When Bullets Lose Their Magic

German chemist Paul Ehrlich coined the term 'magic bullets' (he also used the term chemotherapy), in connection with the dyes used to visualize histology samples. He assumed that if these dyes could specifically stain the pathogens then these substances could also be used to deliver toxins that would specifically kill the rogue cells. Based on these assumptions, he developed Salvarsan (arsphenamine), a drug used in syphilis.

Medicines do not always act so magically. Sometimes medicines end up doing just the same thing it was made to cure. Such boomeranging is not uncommon. Consider the case of aspirin (acetyl salicylic acid). It is used in the treatment of fever and inflammation, among others. It inhibits the enzyme cyclo-oxygenase (COX 1 &2), thereby reducing the production of prostaglandins which works on the hypothalamus to bring about fever. Thus it acts as an antipyretic. However, in higher doses, it causes fever. This occurs as uncoupling of oxidative phosphorylation occurs at higher doses, liberating free energy in the form of heat. Oxidative phosphorylation is normally associated with the formation of ATP (high energy phosphates, the energy currency of the cells).

In cancer chemotherapy drugs used to treat cancer (usually given to lessen the tumor burden, these drugs rarely cure cancer) often cause cancer themselves. Nitrogen mustards such as lomustine (or carmustine) are examples of such antimalignancy drugs. Historically, sulfur mustard was used on the British by Germans in 1917, in a chemical warfare. It caused blisters on the skin and mucus membranes and bone marrow suppression. Its effectiveness in cancer was discovered later, nitrogen mustards came in. These agents are alkylating since they form highly reacting immonium ions in neutral or alkaline water. These immonium ions being nucleophilic, attack the DNA of the malignant cells and cross links them. The cell replication stops; the reckless and relentless progress of cancer growth is tamed.

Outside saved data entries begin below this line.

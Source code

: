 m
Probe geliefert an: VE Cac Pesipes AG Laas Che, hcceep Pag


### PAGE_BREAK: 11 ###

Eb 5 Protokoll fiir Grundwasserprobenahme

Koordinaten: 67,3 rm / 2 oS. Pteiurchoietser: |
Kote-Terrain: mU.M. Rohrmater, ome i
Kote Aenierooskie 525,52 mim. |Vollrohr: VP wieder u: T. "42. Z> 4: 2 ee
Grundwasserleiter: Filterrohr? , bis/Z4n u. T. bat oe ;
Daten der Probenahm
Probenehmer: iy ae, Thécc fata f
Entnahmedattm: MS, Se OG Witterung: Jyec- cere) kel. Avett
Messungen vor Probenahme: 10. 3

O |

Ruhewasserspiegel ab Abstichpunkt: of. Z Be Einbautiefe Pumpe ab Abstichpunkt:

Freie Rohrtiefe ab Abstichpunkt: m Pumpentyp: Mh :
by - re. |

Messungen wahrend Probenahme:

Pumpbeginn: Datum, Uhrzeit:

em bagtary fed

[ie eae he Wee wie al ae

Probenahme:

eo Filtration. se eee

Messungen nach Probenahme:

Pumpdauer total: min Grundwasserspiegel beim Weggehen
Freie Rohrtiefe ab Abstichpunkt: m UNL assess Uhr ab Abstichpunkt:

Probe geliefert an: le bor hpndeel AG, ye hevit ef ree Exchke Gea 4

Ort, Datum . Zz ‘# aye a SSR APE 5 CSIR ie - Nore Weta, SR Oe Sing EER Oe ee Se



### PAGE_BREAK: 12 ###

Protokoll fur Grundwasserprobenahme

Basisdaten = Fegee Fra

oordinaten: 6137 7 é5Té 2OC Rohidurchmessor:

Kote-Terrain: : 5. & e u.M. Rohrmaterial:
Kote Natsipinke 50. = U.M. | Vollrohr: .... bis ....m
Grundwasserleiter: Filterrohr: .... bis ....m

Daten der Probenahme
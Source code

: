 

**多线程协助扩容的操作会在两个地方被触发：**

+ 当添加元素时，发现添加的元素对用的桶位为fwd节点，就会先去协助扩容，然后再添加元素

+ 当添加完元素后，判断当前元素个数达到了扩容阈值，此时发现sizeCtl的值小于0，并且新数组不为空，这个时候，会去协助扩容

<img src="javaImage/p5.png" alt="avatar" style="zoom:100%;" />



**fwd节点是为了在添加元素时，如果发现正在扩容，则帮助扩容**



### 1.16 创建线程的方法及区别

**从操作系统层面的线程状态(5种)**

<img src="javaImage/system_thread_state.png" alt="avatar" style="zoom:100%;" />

But the most heart rendering of these are, funnily enough, the medicines for the heart themselves. Nitrates are used in angina pectoris, a medical term for chest pain or discomfort due to coronary heart disease. Nitroglycerin explodesThese compounds liberate nitric oxide or EDRF(Endothelium Derived Relaxing Factor) in our bodies, which then increase the amount of one intracellular compound called cyclic GMP (cGMP). cGMP acts on the vascular smooth muscle cells and these relax. This vasodilation brings relief in painful occlusive (spastic, atherothrombotic) coronary heart diseases. (vasodilation, incidentally, is also the basic principle of action of Sildenafil citrate, known popularly as viagra). But nitrates (polyol esters of nitric acid) such as Nitroglycerine (known variously as NTG, GTN or NG) are explosives too. Alfred Nobel found a way to stabilize this, in his discovery dynamite. Another highly explosive antianginal drug is Pentaerythrityl tetranitrate or PETN (also spelled Pentaerythritol tetranitrate). This drug (or substance!), a terrorist's pet, is often used in the making of Semtex, a deadly plastic explosive which is very tough to detect. Thus it appears that what appears life saving may be a killer too. By the way, you can safely touch (or kiss) a person who is on PETN or GTN. He (she) won't blow up, I can assure you this.